The behavior described below has recently changed. If you have Clouds created prior to October 19, 2017, please read this article.
What is robots.txt?
A /robots.txt is an optional file that lets a webmaster explicity tell well-behaving web robots, like search index spiders, about how they should crawl a website. If there is no robots.txt file present, most robots should proceed with crawling and indexing a site.
This is useful when site owners use a dev or staging site for ongoing work, and an isolated production site where changes and updates are deployed. You can tell web robots to ignore the dev site, while allowing indexing on the production site.
robots.txt in MODX Cloud
Live or Production Sites
The robots.txt response for your sites using a Custom Domain (aka Production or Live sites) relies on the presence of robots.txt files on the filesystem. Therefore, you can customize the response by uploading a robots.txt file into the root of your site. If there is no robots.txt file, the web server returns a 404 error, which tells a robot that it's free to index the site.
MODX.dev Sites
Cloud sites that have a hostname ending in modx.dev are automatically served a Disallow: / response for robots.txt, to ensure your development sites are not indexed. If you have a use case where you want the robots.txt in your modx.dev subdomain site to function normally, please contact MODX Cloud Support.
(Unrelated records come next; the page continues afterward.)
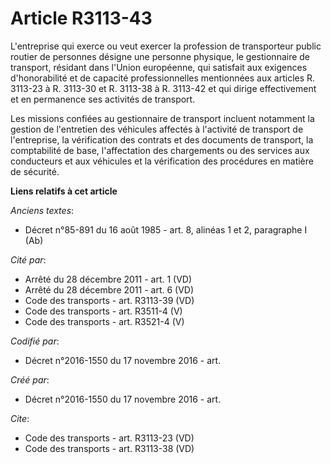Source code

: # Article R3113-43

L'entreprise qui exerce ou veut exercer la profession de transporteur public routier de personnes désigne une personne
physique, le gestionnaire de transport, résidant dans l'Union européenne, qui satisfait aux exigences d'honorabilité et de
capacité professionnelles mentionnées aux articles R. 3113-23 à R. 3113-30 et R. 3113-38 à R. 3113-42 et qui dirige
effectivement et en permanence ses activités de transport. 

Les missions confiées au gestionnaire de transport incluent notamment la gestion de l'entretien des véhicules affectés à
l'activité de transport de l'entreprise, la vérification des contrats et des documents de transport, la comptabilité de base,
l'affectation des chargements ou des services aux conducteurs et aux véhicules et la vérification des procédures en matière
de sécurité.

**Liens relatifs à cet article**

_Anciens textes_:

  - Décret n°85-891 du 16 août 1985 - art. 8, alinéas 1 et 2, paragraphe I  (Ab)

_Cité par_:

  - Arrêté du 28 décembre 2011 - art. 1 (VD)
  - Arrêté du 28 décembre 2011 - art. 6 (VD)
  - Code des transports - art. R3113-39 (VD)
  - Code des transports - art. R3511-4 (V)
  - Code des transports - art. R3521-4 (V)

_Codifié par_:

  - Décret n°2016-1550 du 17 novembre 2016 - art.

_Créé par_:

  - Décret n°2016-1550 du 17 novembre 2016 - art.

_Cite_:

  - Code des transports - art. R3113-23 (VD)
  - Code des transports - art. R3113-38 (VD)
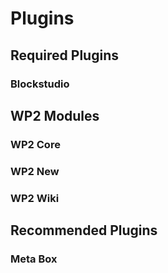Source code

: # Plugins

## Required Plugins

### Blockstudio

## WP2 Modules

### WP2 Core

### WP2 New

### WP2 Wiki

## Recommended Plugins

### Meta Box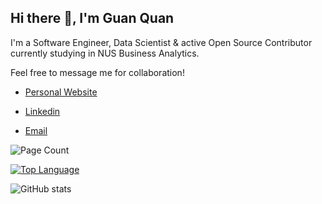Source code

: <h2>Hi there 👋, I'm Guan Quan</h2>

<!--
**guanquann/guanquann** is a ✨ _special_ ✨ repository because its `README.md` (this file) appears on your GitHub profile.

Here are some ideas to get you started:

- 🔭 I’m currently working on ...
- 🌱 I’m currently learning ...
- 👯 I’m looking to collaborate on ...
- 🤔 I’m looking for help with ...
- 💬 Ask me about ...
- 📫 How to reach me: ...
- 😄 Pronouns: ...
- ⚡ Fun fact: ...
-->

<p>I'm a Software Engineer, Data Scientist & active Open Source Contributor currently studying in NUS Business Analytics.</p>

<p>Feel free to message me for collaboration!</p>

<ul>
  <li><p><a href="https://guanquann.github.io/" target="_blank">Personal Website</a></p></li>
  <li><p><a href="https://www.linkedin.com/in/guan-quan-tan-7328ba226/" target="_blank">Linkedin</a></p></li>
  <li><p><a href="mailto:emailstocksera@gmail.com" target="_blank">Email</a></p></li>
</ul>

![Page Count](https://komarev.com/ghpvc/?username=guanquann&style=for-the-badge)

[![Top Language](https://github-readme-stats.vercel.app/api/top-langs/?username=guanquann&layout=compact)](https://github.com/guanquann/github-readme-stats)

![GitHub stats](https://github-readme-stats.vercel.app/api?username=guanquann&show_icons=true)
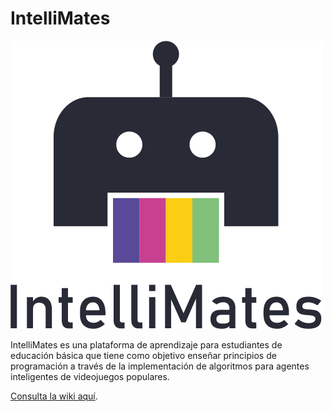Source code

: # IntelliMates

![IntelliMates logo](https://github.com/ArrobaRicardoGE/IntelliMates/blob/main/wiki/assets/LogoClean.png)

IntelliMates es una plataforma de aprendizaje para estudiantes de educación básica que tiene como objetivo enseñar principios de programación a través de la implementación de algoritmos para agentes inteligentes de videojuegos populares.

[Consulta la wiki aquí](https://github.com/ArrobaRicardoGE/IntelliMates/wiki).
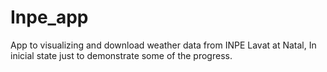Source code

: # Inpe_app

App to visualizing and download weather data from INPE Lavat at Natal,
In inicial state just to demonstrate some of the progress.
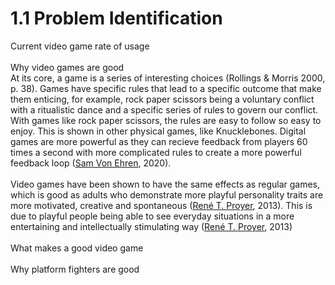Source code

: # 1.1 Problem Identification

Current video game rate of usage\
\
Why video games are good\
At its core, a game is a series of interesting choices (Rollings & Morris 2000, p. 38). Games have specific rules that lead to a specific outcome that make them enticing, for example, rock paper scissors being a voluntary conflict with a ritualistic dance and a specific series of rules to govern our conflict. With games like rock paper scissors, the rules are easy to follow so easy to enjoy. This is shown in other physical games, like Knucklebones. Digital games are more powerful as they can recieve feedback from players 60 times a second with more complicated rules to create a more powerful feedback loop ([Sam Von Ehren](https://www.nytimes.com/2020/06/11/style/why-people-love-games.html), 2020). \
\
Video games have been shown to have the same effects as regular games, which is good as adults who demonstrate more playful personality traits are more motivated, creative and spontaneous ([René T. Proyer](https://www.semanticscholar.org/paper/The-well-being-of-playful-adults:-Adult-subjective-Proyer/d62a0f9f0068004a9ccb3a4b851bde37eac4e6a5?p2df), 2013). This is due to playful people being able to see everyday situations in a more entertaining and intellectually stimulating way ([René T. Proyer](https://www.semanticscholar.org/paper/The-well-being-of-playful-adults%3A-Adult-subjective-Proyer/d62a0f9f0068004a9ccb3a4b851bde37eac4e6a5?p2df), 2013)\
\
What makes a good video game \
\
Why platform fighters are good

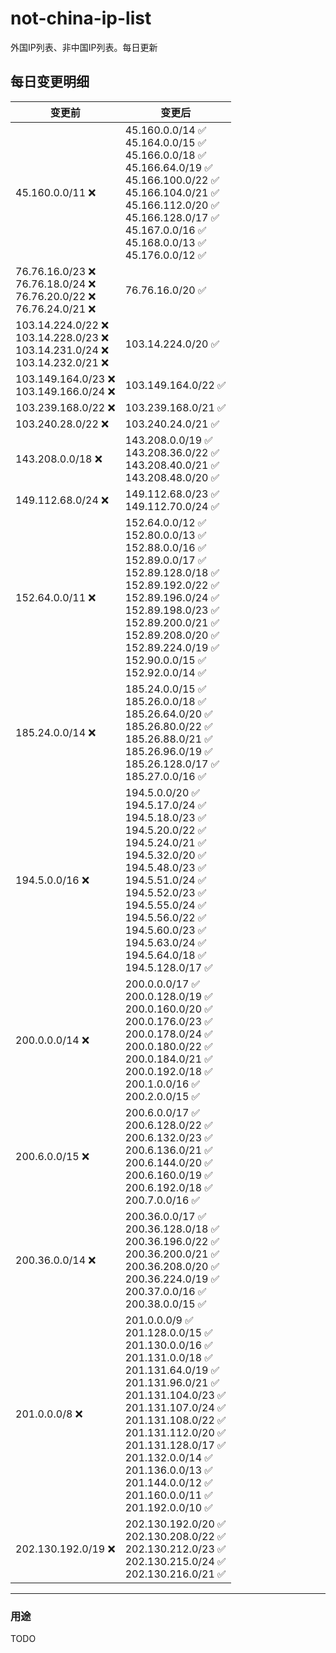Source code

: # not-china-ip-list
外国IP列表、非中国IP列表。每日更新

每日变更明细
--------------------
|  变更前   | 变更后 |
|  ----  | ----  |
|  45.160.0.0/11 :x:  | 45.160.0.0/14 :white_check_mark: <br> 45.164.0.0/15 :white_check_mark: <br> 45.166.0.0/18 :white_check_mark: <br> 45.166.64.0/19 :white_check_mark: <br> 45.166.100.0/22 :white_check_mark: <br> 45.166.104.0/21 :white_check_mark: <br> 45.166.112.0/20 :white_check_mark: <br> 45.166.128.0/17 :white_check_mark: <br> 45.167.0.0/16 :white_check_mark: <br> 45.168.0.0/13 :white_check_mark: <br> 45.176.0.0/12 :white_check_mark: <br>  | 
|  76.76.16.0/23 :x: <br> 76.76.18.0/24 :x: <br> 76.76.20.0/22 :x: <br> 76.76.24.0/21 :x: <br> | 76.76.16.0/20 :white_check_mark: | 
|  103.14.224.0/22 :x: <br> 103.14.228.0/23 :x: <br> 103.14.231.0/24 :x: <br> 103.14.232.0/21 :x: <br> | 103.14.224.0/20 :white_check_mark: | 
|  103.149.164.0/23 :x: <br> 103.149.166.0/24 :x: <br> | 103.149.164.0/22 :white_check_mark: | 
|  103.239.168.0/22 :x:  | 103.239.168.0/21 :white_check_mark: | 
|  103.240.28.0/22 :x:  | 103.240.24.0/21 :white_check_mark: | 
|  143.208.0.0/18 :x:  | 143.208.0.0/19 :white_check_mark: <br> 143.208.36.0/22 :white_check_mark: <br> 143.208.40.0/21 :white_check_mark: <br> 143.208.48.0/20 :white_check_mark: <br>  | 
|  149.112.68.0/24 :x:  | 149.112.68.0/23 :white_check_mark: <br> 149.112.70.0/24 :white_check_mark: <br>  | 
|  152.64.0.0/11 :x:  | 152.64.0.0/12 :white_check_mark: <br> 152.80.0.0/13 :white_check_mark: <br> 152.88.0.0/16 :white_check_mark: <br> 152.89.0.0/17 :white_check_mark: <br> 152.89.128.0/18 :white_check_mark: <br> 152.89.192.0/22 :white_check_mark: <br> 152.89.196.0/24 :white_check_mark: <br> 152.89.198.0/23 :white_check_mark: <br> 152.89.200.0/21 :white_check_mark: <br> 152.89.208.0/20 :white_check_mark: <br> 152.89.224.0/19 :white_check_mark: <br> 152.90.0.0/15 :white_check_mark: <br> 152.92.0.0/14 :white_check_mark: <br>  | 
|  185.24.0.0/14 :x:  | 185.24.0.0/15 :white_check_mark: <br> 185.26.0.0/18 :white_check_mark: <br> 185.26.64.0/20 :white_check_mark: <br> 185.26.80.0/22 :white_check_mark: <br> 185.26.88.0/21 :white_check_mark: <br> 185.26.96.0/19 :white_check_mark: <br> 185.26.128.0/17 :white_check_mark: <br> 185.27.0.0/16 :white_check_mark: <br>  | 
|  194.5.0.0/16 :x:  | 194.5.0.0/20 :white_check_mark: <br> 194.5.17.0/24 :white_check_mark: <br> 194.5.18.0/23 :white_check_mark: <br> 194.5.20.0/22 :white_check_mark: <br> 194.5.24.0/21 :white_check_mark: <br> 194.5.32.0/20 :white_check_mark: <br> 194.5.48.0/23 :white_check_mark: <br> 194.5.51.0/24 :white_check_mark: <br> 194.5.52.0/23 :white_check_mark: <br> 194.5.55.0/24 :white_check_mark: <br> 194.5.56.0/22 :white_check_mark: <br> 194.5.60.0/23 :white_check_mark: <br> 194.5.63.0/24 :white_check_mark: <br> 194.5.64.0/18 :white_check_mark: <br> 194.5.128.0/17 :white_check_mark: <br>  | 
|  200.0.0.0/14 :x:  | 200.0.0.0/17 :white_check_mark: <br> 200.0.128.0/19 :white_check_mark: <br> 200.0.160.0/20 :white_check_mark: <br> 200.0.176.0/23 :white_check_mark: <br> 200.0.178.0/24 :white_check_mark: <br> 200.0.180.0/22 :white_check_mark: <br> 200.0.184.0/21 :white_check_mark: <br> 200.0.192.0/18 :white_check_mark: <br> 200.1.0.0/16 :white_check_mark: <br> 200.2.0.0/15 :white_check_mark: <br>  | 
|  200.6.0.0/15 :x:  | 200.6.0.0/17 :white_check_mark: <br> 200.6.128.0/22 :white_check_mark: <br> 200.6.132.0/23 :white_check_mark: <br> 200.6.136.0/21 :white_check_mark: <br> 200.6.144.0/20 :white_check_mark: <br> 200.6.160.0/19 :white_check_mark: <br> 200.6.192.0/18 :white_check_mark: <br> 200.7.0.0/16 :white_check_mark: <br>  | 
|  200.36.0.0/14 :x:  | 200.36.0.0/17 :white_check_mark: <br> 200.36.128.0/18 :white_check_mark: <br> 200.36.196.0/22 :white_check_mark: <br> 200.36.200.0/21 :white_check_mark: <br> 200.36.208.0/20 :white_check_mark: <br> 200.36.224.0/19 :white_check_mark: <br> 200.37.0.0/16 :white_check_mark: <br> 200.38.0.0/15 :white_check_mark: <br>  | 
|  201.0.0.0/8 :x:  | 201.0.0.0/9 :white_check_mark: <br> 201.128.0.0/15 :white_check_mark: <br> 201.130.0.0/16 :white_check_mark: <br> 201.131.0.0/18 :white_check_mark: <br> 201.131.64.0/19 :white_check_mark: <br> 201.131.96.0/21 :white_check_mark: <br> 201.131.104.0/23 :white_check_mark: <br> 201.131.107.0/24 :white_check_mark: <br> 201.131.108.0/22 :white_check_mark: <br> 201.131.112.0/20 :white_check_mark: <br> 201.131.128.0/17 :white_check_mark: <br> 201.132.0.0/14 :white_check_mark: <br> 201.136.0.0/13 :white_check_mark: <br> 201.144.0.0/12 :white_check_mark: <br> 201.160.0.0/11 :white_check_mark: <br> 201.192.0.0/10 :white_check_mark: <br>  | 
|  202.130.192.0/19 :x:  | 202.130.192.0/20 :white_check_mark: <br> 202.130.208.0/22 :white_check_mark: <br> 202.130.212.0/23 :white_check_mark: <br> 202.130.215.0/24 :white_check_mark: <br> 202.130.216.0/21 :white_check_mark: <br>  | 

--------------------
### 用途
TODO
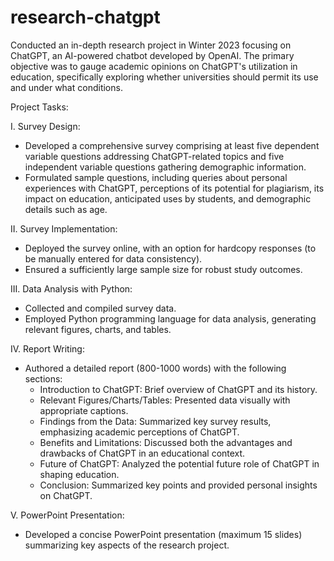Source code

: # research-chatgpt
Conducted an in-depth research project in Winter 2023 focusing on ChatGPT, an AI-powered chatbot developed by OpenAI. The primary objective was to gauge academic opinions on ChatGPT's utilization in education, specifically exploring whether universities should permit its use and under what conditions.

Project Tasks:

I. Survey Design:
- Developed a comprehensive survey comprising at least five dependent variable questions addressing ChatGPT-related topics and five independent variable questions gathering demographic information.
- Formulated sample questions, including queries about personal experiences with ChatGPT, perceptions of its potential for plagiarism, its impact on education, anticipated uses by students, and demographic details such as age.

II. Survey Implementation:
- Deployed the survey online, with an option for hardcopy responses (to be manually entered for data consistency).
- Ensured a sufficiently large sample size for robust study outcomes.

III. Data Analysis with Python:
- Collected and compiled survey data.
- Employed Python programming language for data analysis, generating relevant figures, charts, and tables.

IV. Report Writing:
- Authored a detailed report (800-1000 words) with the following sections:
  - Introduction to ChatGPT: Brief overview of ChatGPT and its history.
  - Relevant Figures/Charts/Tables: Presented data visually with appropriate captions.
  - Findings from the Data: Summarized key survey results, emphasizing academic perceptions of ChatGPT.
  - Benefits and Limitations: Discussed both the advantages and drawbacks of ChatGPT in an educational context.
  - Future of ChatGPT: Analyzed the potential future role of ChatGPT in shaping education.
  - Conclusion: Summarized key points and provided personal insights on ChatGPT.

V. PowerPoint Presentation:
- Developed a concise PowerPoint presentation (maximum 15 slides) summarizing key aspects of the research project.
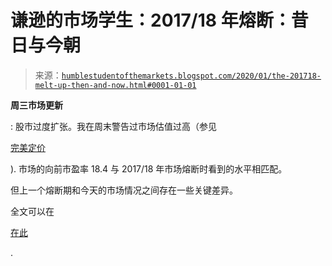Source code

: <!--yml

分类：未分类

日期：2024-05-18 02:22:17

-->

# 谦逊的市场学生：2017/18 年熔断：昔日与今朝

> 来源：[`humblestudentofthemarkets.blogspot.com/2020/01/the-201718-melt-up-then-and-now.html#0001-01-01`](https://humblestudentofthemarkets.blogspot.com/2020/01/the-201718-melt-up-then-and-now.html#0001-01-01)

**周三市场更新**

: 股市过度扩张。我在周末警告过市场估值过高（参见

[完美定价](https://humblestudentofthemarkets.com/2020/01/12/priced-for-perfection/)

). 市场的向前市盈率 18.4 与 2017/18 年市场熔断时看到的水平相匹配。

但上一个熔断期和今天的市场情况之间存在一些关键差异。

全文可以在

[在此](https://humblestudentofthemarkets.com/2020/01/15/the-2017-18-melt-up-then-and-now/)

.
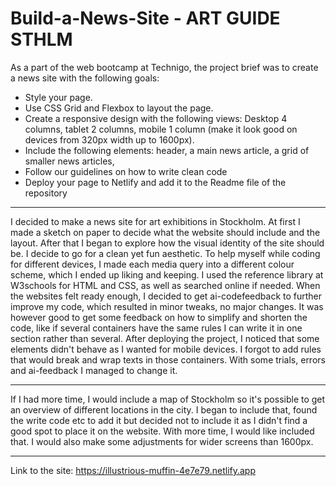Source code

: # Build-a-News-Site - ART GUIDE STHLM

As a part of the web bootcamp at Technigo, the project brief was to create a news site with the following goals:
- Style your page.
- Use CSS Grid and Flexbox to layout the page.
- Create a responsive design with the following views: Desktop 4 columns, tablet 2 columns, mobile 1 column (make it look good on devices from 320px width up to 1600px).
- Include the following elements:
  header, 
  a main news article, 
  a grid of smaller news articles, 
- Follow our guidelines on how to write clean code
- Deploy your page to Netlify and add it to the Readme file of the repository

---

I decided to make a news site for art exhibitions in Stockholm. 
At first I made a sketch on paper to decide what the website should include and the layout.
After that I began to explore how the visual identity of the site should be. I decide to go for a clean yet fun aesthetic.
To help myself while coding for different devices, I made each media query into a different colour scheme, which I ended up liking and keeping.
I used the reference library at W3schools for HTML and CSS, as well as searched online if needed. 
When the websites felt ready enough, I decided to get ai-codefeedback to further improve my code, which resulted in minor tweaks, no major changes. It was however good to get some feedback on how to simplify and shorten the code, like if several containers have the same rules I can write it in one section rather than several.
After deploying the project, I noticed that some elements didn't behave as I wanted for mobile devices. I forgot to add rules that would break and wrap texts in those containers. With some trials, errors and ai-feedback I managed to change it.

---

If I had more time, I would include a map of Stockholm so it's possible to get an overview of different locations in the city. I began to include that, found the write code etc to add it but decided not to include it as I didn't find a good spot to place it on the website. With more time, I would like included that. I would also make some adjustments for wider screens than 1600px.

---

Link to the site: https://illustrious-muffin-4e7e79.netlify.app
Serve unique robots.txt files per hostname in MODX Cloud
Some organizations use MODX Revolution to run multiple websites from a single installation using Contexts. Cases where this might apply would be a public facing marketing site combined with landing page microsites and possibly a non-public intranet.
Most site owners want their sites indexed, and we have described above how to control the robots.txt response for all your Custom Domains. However, for a hypothetical intranet using intranet.example.com as its hostname, you wouldn’t want it indexed. Traditionally, this was tricky to accomplish on multisite installs because they shared the same web root.
In MODX Cloud, it’s easy. Simply upload an additional file to your webroot named robots-intranet.example.com.txt with the following content:
User-agent: * Disallow: /
Note the name for these hostname-specific files is "robots-" plus the full hostname plus ".txt". If you want to cover both a domain name e.g. domain.name and it's "www" subdomain www.domain.name, you will need a file for each. The example above will block indexing on that hostname by well behaving robots, and all other hostnames will fall back to the standard robots.txt file (or lack thereof) if no other hostname-specific ones exist.